Inner State, April 2014

This post is the first in an intended series detailing how I got from the intense “click” of awakening to where I am right now. And where exactly am I right now? Well, I am just right here, in peace, living a simple life where I write, meditate, and connect with others. I step into the sunlight with music in my ears and dance-walk wherever I go. This joy, this peace… it cannot be taken. If it could, it would not be the real thing.

Sometimes my mind offers up loneliness and I am not aware enough to leave that loneliness be. I grab onto it and contact men from my past, even though it could not be clearer that I am supposed to be by myself at this time in my life. I go to bed alone, thinking I’d marry the next fool who asks, if only we could do what needs to be done in this world together. (This point—about men and my compulsions towards them—is relevant, as you will see.) Still, on the whole, I am deliriously happy.

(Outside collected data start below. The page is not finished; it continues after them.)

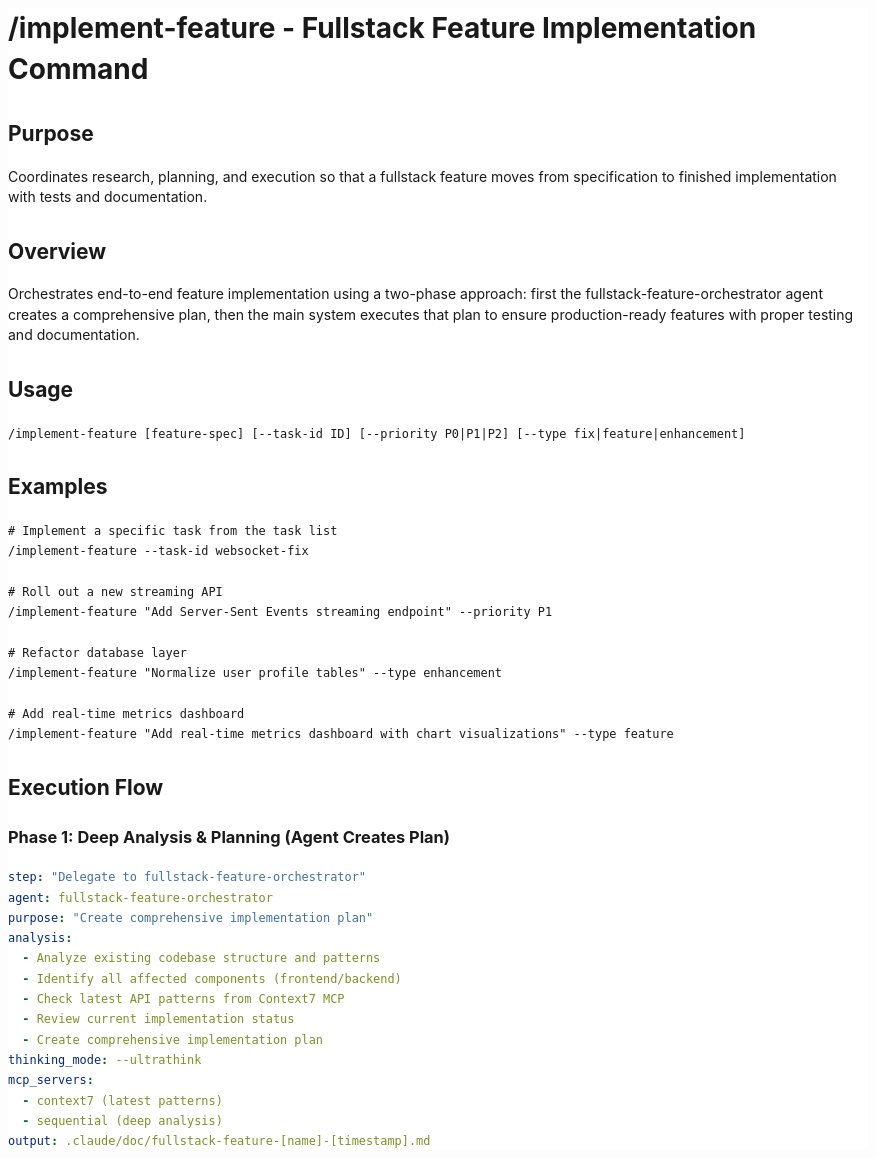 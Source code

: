 # /implement-feature - Fullstack Feature Implementation Command

## Purpose
Coordinates research, planning, and execution so that a fullstack feature moves from specification to finished implementation with tests and documentation.

## Overview
Orchestrates end-to-end feature implementation using a two-phase approach: first the fullstack-feature-orchestrator agent creates a comprehensive plan, then the main system executes that plan to ensure production-ready features with proper testing and documentation.

## Usage
```
/implement-feature [feature-spec] [--task-id ID] [--priority P0|P1|P2] [--type fix|feature|enhancement]
```

## Examples
```
# Implement a specific task from the task list
/implement-feature --task-id websocket-fix

# Roll out a new streaming API
/implement-feature "Add Server-Sent Events streaming endpoint" --priority P1

# Refactor database layer
/implement-feature "Normalize user profile tables" --type enhancement

# Add real-time metrics dashboard
/implement-feature "Add real-time metrics dashboard with chart visualizations" --type feature
```

## Execution Flow

### Phase 1: Deep Analysis & Planning (Agent Creates Plan)
```yaml
step: "Delegate to fullstack-feature-orchestrator"
agent: fullstack-feature-orchestrator
purpose: "Create comprehensive implementation plan"
analysis:
  - Analyze existing codebase structure and patterns
  - Identify all affected components (frontend/backend)
  - Check latest API patterns from Context7 MCP
  - Review current implementation status
  - Create comprehensive implementation plan
thinking_mode: --ultrathink
mcp_servers: 
  - context7 (latest patterns)
  - sequential (deep analysis)
output: .claude/doc/fullstack-feature-[name]-[timestamp].md
```
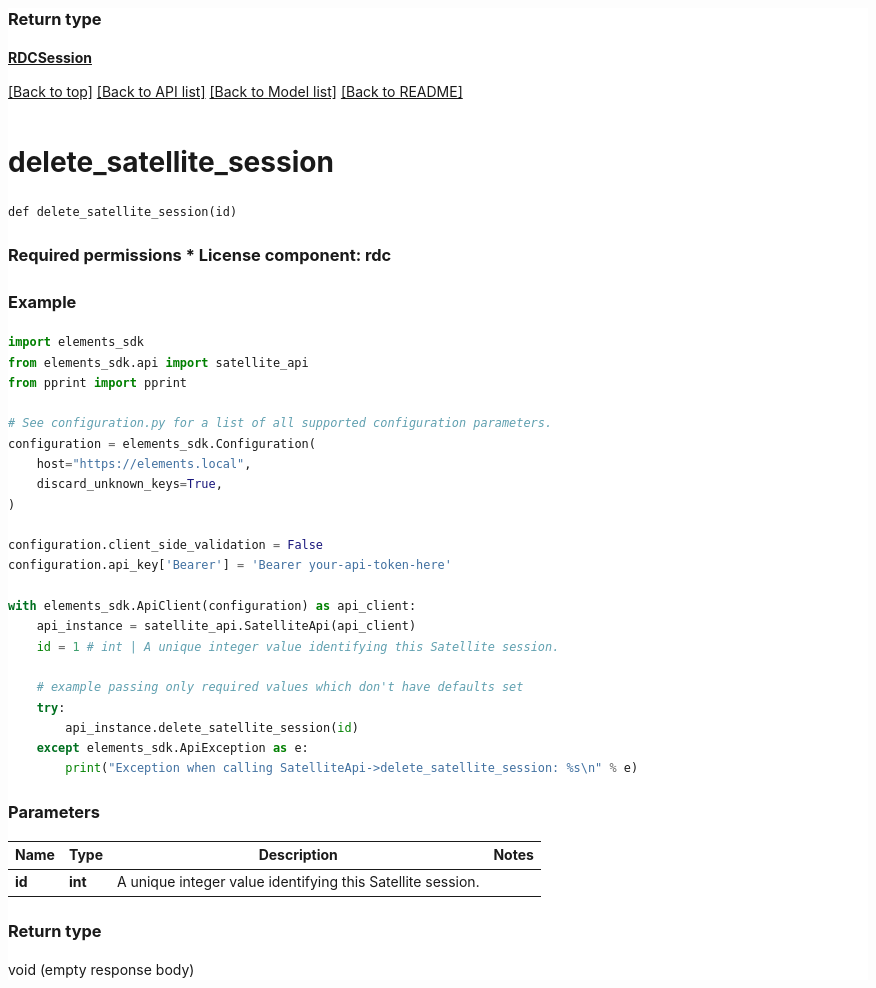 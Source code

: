 ### Return type

[**RDCSession**](RDCSession.md)

[[Back to top]](#) [[Back to API list]](../#documentation-for-api-endpoints) [[Back to Model list]](../#documentation-for-models) [[Back to README]](../)

# **delete_satellite_session**
    def delete_satellite_session(id)



### Required permissions    * License component: rdc 

### Example


```python
import elements_sdk
from elements_sdk.api import satellite_api
from pprint import pprint

# See configuration.py for a list of all supported configuration parameters.
configuration = elements_sdk.Configuration(
    host="https://elements.local",
    discard_unknown_keys=True,
)

configuration.client_side_validation = False
configuration.api_key['Bearer'] = 'Bearer your-api-token-here'

with elements_sdk.ApiClient(configuration) as api_client:
    api_instance = satellite_api.SatelliteApi(api_client)
    id = 1 # int | A unique integer value identifying this Satellite session.

    # example passing only required values which don't have defaults set
    try:
        api_instance.delete_satellite_session(id)
    except elements_sdk.ApiException as e:
        print("Exception when calling SatelliteApi->delete_satellite_session: %s\n" % e)
```


### Parameters

Name | Type | Description  | Notes
------------- | ------------- | ------------- | -------------
 **id** | **int**| A unique integer value identifying this Satellite session. |

### Return type

void (empty response body)
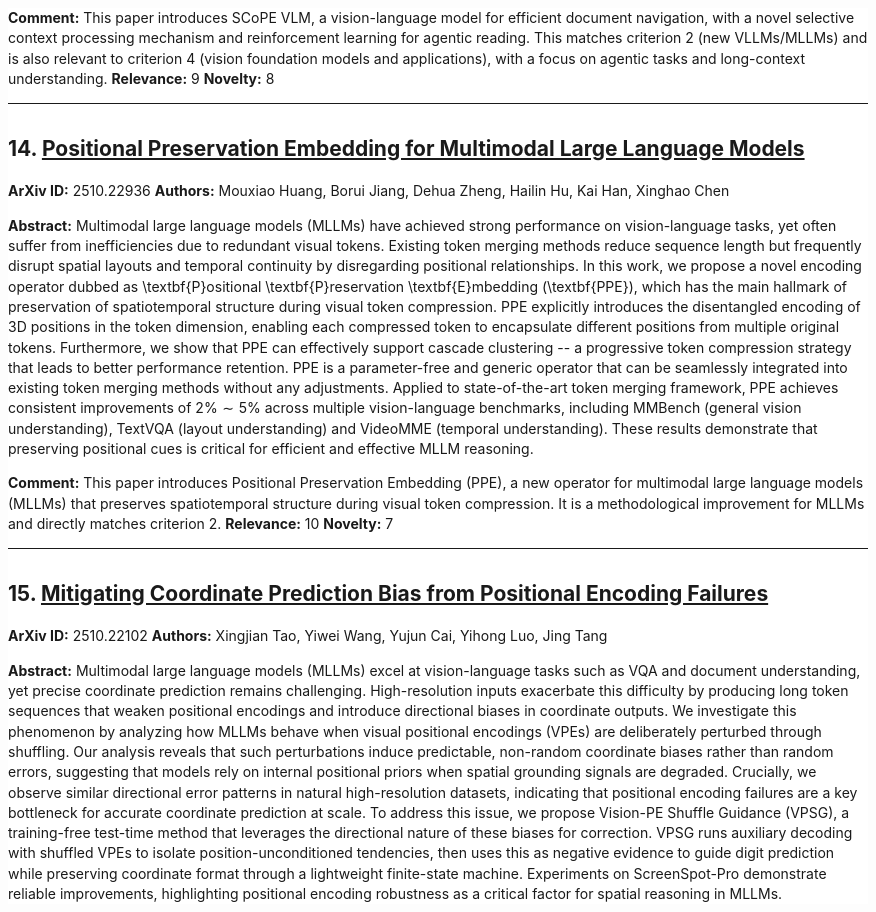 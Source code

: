 **Comment:** This paper introduces SCoPE VLM, a vision-language model for efficient document navigation, with a novel selective context processing mechanism and reinforcement learning for agentic reading. This matches criterion 2 (new VLLMs/MLLMs) and is also relevant to criterion 4 (vision foundation models and applications), with a focus on agentic tasks and long-context understanding.
**Relevance:** 9
**Novelty:** 8

---

## 14. [Positional Preservation Embedding for Multimodal Large Language Models](https://arxiv.org/abs/2510.22936) <a id="link14"></a>
**ArXiv ID:** 2510.22936
**Authors:** Mouxiao Huang, Borui Jiang, Dehua Zheng, Hailin Hu, Kai Han, Xinghao Chen

**Abstract:**  Multimodal large language models (MLLMs) have achieved strong performance on vision-language tasks, yet often suffer from inefficiencies due to redundant visual tokens. Existing token merging methods reduce sequence length but frequently disrupt spatial layouts and temporal continuity by disregarding positional relationships. In this work, we propose a novel encoding operator dubbed as \textbf{P}ositional \textbf{P}reservation \textbf{E}mbedding (\textbf{PPE}), which has the main hallmark of preservation of spatiotemporal structure during visual token compression. PPE explicitly introduces the disentangled encoding of 3D positions in the token dimension, enabling each compressed token to encapsulate different positions from multiple original tokens. Furthermore, we show that PPE can effectively support cascade clustering -- a progressive token compression strategy that leads to better performance retention. PPE is a parameter-free and generic operator that can be seamlessly integrated into existing token merging methods without any adjustments. Applied to state-of-the-art token merging framework, PPE achieves consistent improvements of $2\%\sim5\%$ across multiple vision-language benchmarks, including MMBench (general vision understanding), TextVQA (layout understanding) and VideoMME (temporal understanding). These results demonstrate that preserving positional cues is critical for efficient and effective MLLM reasoning.

**Comment:** This paper introduces Positional Preservation Embedding (PPE), a new operator for multimodal large language models (MLLMs) that preserves spatiotemporal structure during visual token compression. It is a methodological improvement for MLLMs and directly matches criterion 2.
**Relevance:** 10
**Novelty:** 7

---

## 15. [Mitigating Coordinate Prediction Bias from Positional Encoding Failures](https://arxiv.org/abs/2510.22102) <a id="link15"></a>
**ArXiv ID:** 2510.22102
**Authors:** Xingjian Tao, Yiwei Wang, Yujun Cai, Yihong Luo, Jing Tang

**Abstract:**  Multimodal large language models (MLLMs) excel at vision-language tasks such as VQA and document understanding, yet precise coordinate prediction remains challenging. High-resolution inputs exacerbate this difficulty by producing long token sequences that weaken positional encodings and introduce directional biases in coordinate outputs. We investigate this phenomenon by analyzing how MLLMs behave when visual positional encodings (VPEs) are deliberately perturbed through shuffling. Our analysis reveals that such perturbations induce predictable, non-random coordinate biases rather than random errors, suggesting that models rely on internal positional priors when spatial grounding signals are degraded. Crucially, we observe similar directional error patterns in natural high-resolution datasets, indicating that positional encoding failures are a key bottleneck for accurate coordinate prediction at scale. To address this issue, we propose Vision-PE Shuffle Guidance (VPSG), a training-free test-time method that leverages the directional nature of these biases for correction. VPSG runs auxiliary decoding with shuffled VPEs to isolate position-unconditioned tendencies, then uses this as negative evidence to guide digit prediction while preserving coordinate format through a lightweight finite-state machine. Experiments on ScreenSpot-Pro demonstrate reliable improvements, highlighting positional encoding robustness as a critical factor for spatial reasoning in MLLMs.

This is not meant to come across as braggy. I try to be mindful about sounding proud, in part because pride is a function of an egoic mind that likes to fancy itself as something So Great. Also, it’s no fun to listen to someone talk about how great their life is when we aren’t in the same place. I gather, from looking around, that most of us are not in a similar position of peace. We humans are still greatly deluded, fearful, dramatic, internally split, and confused… all synonyms for “suffering.”

The significance of my joy now is that it hasn’t always been this way—not by a long shot: Two and a half years ago, on December 1st, 2015, I was released from the mental hospital into the absolute darkest time of my life. As I tried to carry on, my entire being felt saturated in shame and despair. I was emotionally fragile, insecure, and very defensive as a result. I had no idea what had happened to make the fabric of reality fall to shreds before me.

Trying to assimilate the experience of psychosis into a rational worldview feels, in a word, impossible.

So, how did I move from one end of the spectrum to the other, especially if my financial/relational circumstances have actually deteriorated? What happened?

I will tell you, though my ego-identity is hesitant to do so. I am choosing to ignore that ashamed voice in my head, because I know it is only interested in preserving its small self. My ego-identity believes that if it is seen fully, no one will ever love it. That is a powerful bargaining chip for my mind to have, and it is one I suspect many of you can appreciate. Luckily, I know that that little “person” is not the true Me.

So, I am just going to try and stay grounded in my Being and do what I have been sent to do: Write.

April 2014

I’m 26 years old. It is mid-afternoon, sunny outside, and I am alone in the house. My countryside home is beautiful yet humble, and was built by my great-grandfather. My husband and I were married in the backyard nine months ago by a family friend of his. It was a truly blessed event. We love each other, and are slowly trying to make this house our home.

On the surface, in all regards, I am The Luckiest Woman Alive. Look at all I’ve got: A marriage to a good man, a handsome yet dopey long-haired black cat, a yard with the perfect garden patch my own grandfather tended to into his 80s, a shop for my husband to make music and/or build skate ramps in, and a healthy body. Right across the street, there is a whole field of tulips in bloom.

Sounds pretty good on paper, right?

Except that inside, I am deeply angry and negative. I judge people incessantly, finding them at fault for all kinds of things. I drink a lot—as in, I black out at least once a month, and am drunk at least three times a week. I smoke cigarettes, especially when drunk. I smoke weed and make horrible food choices when I am hungover. I say thoughtless things that hurt people’s feelings. None of these are my worst most shameful habit, which I will discuss in later posts, after I’ve had time to cope with the fact that I have been called to write about it.

I go in and out of hating myself on a regular basis. There is no logical reason for this self-hatred other than that I know, somewhere inside, that I am not acting like the human I know I can be. I am not creating enough; I’m not doing enough for others; I’m missing something. Through the (totally inaccurate) lens of pain, I interpret this to mean I’m so defective I cannot even begin to pull myself into a higher echelon of thought and behavior.

It’s not that I am without my bright points. Historically I have been loved by some for speaking my mind, being brash, being a (mostly) fun drunk and not giving a fuck. I am capable of being somewhat charming when occasions require it. I like making homemade gifts for my family, and there have surely been times when I’ve been deeply heartful and compassionate.

I am smart, and being smart is The Most Important thing to me. Having beer after beer (and smoke after smoke) while engaging in rigorous philosophical discourse is my absolute favorite thing to do. My dearest friends appreciate this in me. My favorite people are all deep and brooding and addicted, and to my monkey-mind, it is fun.

Overall, I see myself as maladaptive, and probably actually evil somewhere inside. I am convinced that if anyone saw this evil, they would have nothing to do with me. They would vanish in a heartbeat, and they would be right to do so.

So much for the husband, the cat, the tulips. I am a Dark Thing, a Bad Thing, and when you believe this about yourself sincerely (as I did), there is no outward configuration that can bring you any joy.